- Bill Hoest's What a Guy! (1987)
- Author(s): Bill Hoest (1987–88) Bunny Hoest (1988–96)
- Illustrator(s): John Reiner
- Current status/schedule: Discontinued
- Launch date: March 29, 1987
- End date: 1996
- Syndicate(s): King Features Syndicate
- Genre(s): Humor

= What a Guy! =

American comic strip by Bill and Bunny Hoest

What a Guy! is an American comic strip created by Bill Hoest and Bunny Hoest, the team responsible for The Lockhorns and Agatha Crumm. It began in March 1987, just over a year before Hoest's death in 1988.

The What a Guy! daily strip was a single-panel gag cartoon which was also formatted as a rectangular comic strip. The Sunday strip grouped together an assortment of three different cartoons with no connecting theme or continuity. Distributed by King Features Syndicate, the strip was continued by Hoest's widow, Bunny Hoest and Bill's assistant, John Reiner, until they decided to end it in 1996.

==Characters and story==
What a Guy! was created when Bill and Bunny were visiting with Bunny's daughter and her family. Bunny's grandson was an early "latchkey" child. Bill and Bunny were amazed at his very "grown-up" comments and used him as the prototype for Guy Wellington Frothmore, who became the focus of a comic strip. What a Guy! cartoons featured a young boy who "questions life's complexities" and repeats adult concepts overheard from his yuppie parents. The strip was launched into print syndication across the United States and Canada by King Features on March 29, 1987. The strip, like many non-topical gag strips, was mailed to the syndicate in batches of four weeks worth of comics at one time, several months ahead of the expected publication date.

Strip historian Allan Holtz described the character:
The premise is that an elementary school kid named Guy is obsessed with the idea that he's a businessman. He wears a frumpy suit, has a middle-age paunch, worries about ulcers, the whole nine yards. The idea was timely in the go-go 1980s, but Hoest didn't get there first -- the Guy character is strongly reminiscent of Alex P. Keaton from the hit TV sitcom Family Ties. The popularity of the TV show was probably seen as an asset, but it didn't seem to have the desired slingshot effect to propel What a Guy! into newspapers. The feature at first used the tried-and-true model of The Lockhorns for the Sunday page -- a group of panel cartoons that could be rejiggered into many different formats. For unknown reasons this format was dropped in 1988 and the Sunday became a strip feature. From the beginning the daily was in strip form instead of a panel, though the 'strip' was almost always a single panel.

Bill Hoest's What a Guy! (October 1, 1987)

Bill Hoest died on November 8, 1988, from complications of lymphoma at New York University Medical Center.

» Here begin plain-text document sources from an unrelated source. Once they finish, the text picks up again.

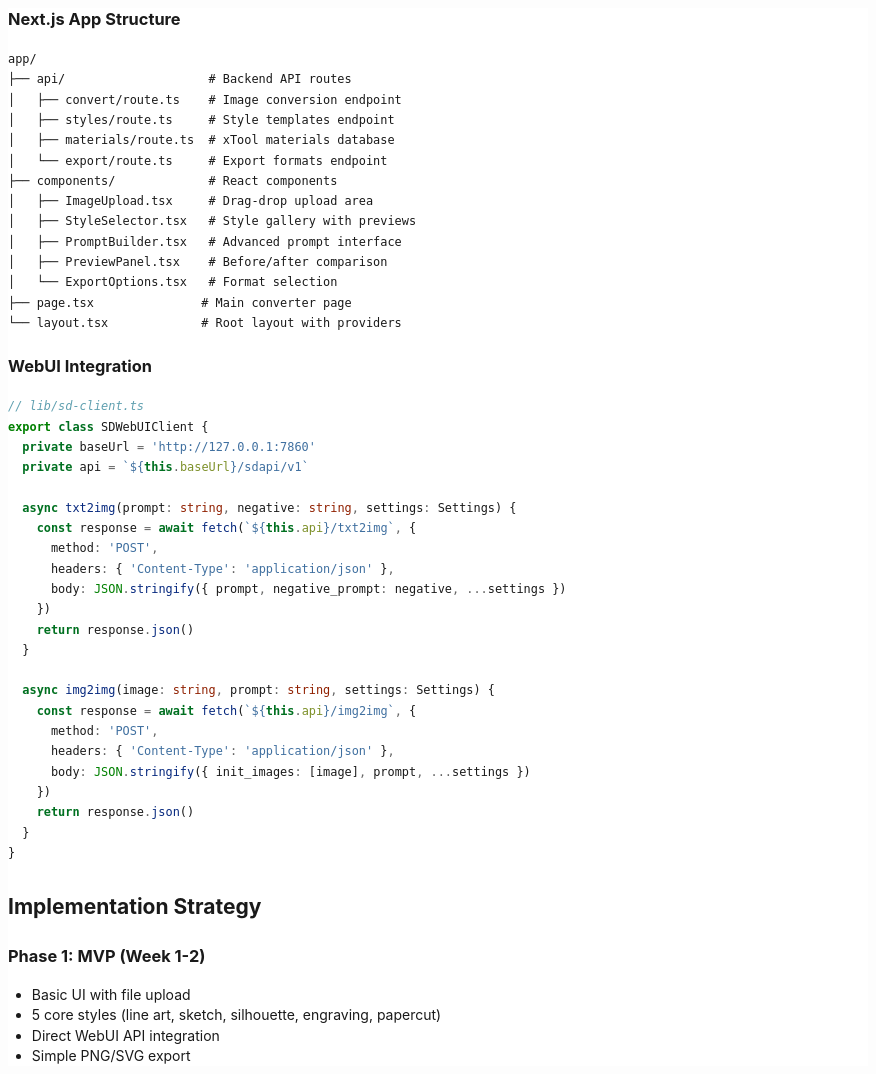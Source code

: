 ### Next.js App Structure
```
app/
├── api/                    # Backend API routes
│   ├── convert/route.ts    # Image conversion endpoint
│   ├── styles/route.ts     # Style templates endpoint
│   ├── materials/route.ts  # xTool materials database
│   └── export/route.ts     # Export formats endpoint
├── components/             # React components
│   ├── ImageUpload.tsx     # Drag-drop upload area
│   ├── StyleSelector.tsx   # Style gallery with previews
│   ├── PromptBuilder.tsx   # Advanced prompt interface
│   ├── PreviewPanel.tsx    # Before/after comparison
│   └── ExportOptions.tsx   # Format selection
├── page.tsx               # Main converter page
└── layout.tsx             # Root layout with providers
```

### WebUI Integration
```typescript
// lib/sd-client.ts
export class SDWebUIClient {
  private baseUrl = 'http://127.0.0.1:7860'
  private api = `${this.baseUrl}/sdapi/v1`

  async txt2img(prompt: string, negative: string, settings: Settings) {
    const response = await fetch(`${this.api}/txt2img`, {
      method: 'POST',
      headers: { 'Content-Type': 'application/json' },
      body: JSON.stringify({ prompt, negative_prompt: negative, ...settings })
    })
    return response.json()
  }

  async img2img(image: string, prompt: string, settings: Settings) {
    const response = await fetch(`${this.api}/img2img`, {
      method: 'POST',
      headers: { 'Content-Type': 'application/json' },
      body: JSON.stringify({ init_images: [image], prompt, ...settings })
    })
    return response.json()
  }
}
```

## Implementation Strategy

### Phase 1: MVP (Week 1-2)
- Basic UI with file upload
- 5 core styles (line art, sketch, silhouette, engraving, papercut)
- Direct WebUI API integration
- Simple PNG/SVG export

His widow, Bunny Hoest, announced that What a Guy! and the other Hoest strips would continue "in perpetuity" with Bunny Hoest as writer and drawing on the "large amount of work" Bill had prepared before his death. Bill Hoest's "cartooning assistant," John Reiner, told Newsday, "Hoest left up to two years' material in various stages of completion in his files." Reiner, who had already taken over drawing duties, would continue to draw What A Guy! and the five other Hoest comics then in production. (The other five were the syndicated The Lockhorns and Agatha Crumm; Laugh Parade and Howard Huge for Parade magazine; plus Bumper Snickers for The National Enquirer.) This arrangement lasted until the strip ended in 1996.

What a Guy! was one of the comics featured on Morning Funnies cereal boxes in 1988 and 1989, and the strips were collected in What a Guy! What's the Latest? (Tor, 1990).

==Reception==
Reader reaction to the strip was widely varied. One person wrote in The Philadelphia Inquirer that What a Guy! was one of the "worst comics around" while a couple wrote to the Pittsburgh Post-Gazette to deride the strip as "merely insipid" and that it "warrants no more space than Trudy or Marmaduke". A Lakeland Ledger reader commented, after the paper dropped What a Guy! in favor of Calvin and Hobbes, that What a Guy! was "one of the best and funniest comic strips" the paper printed.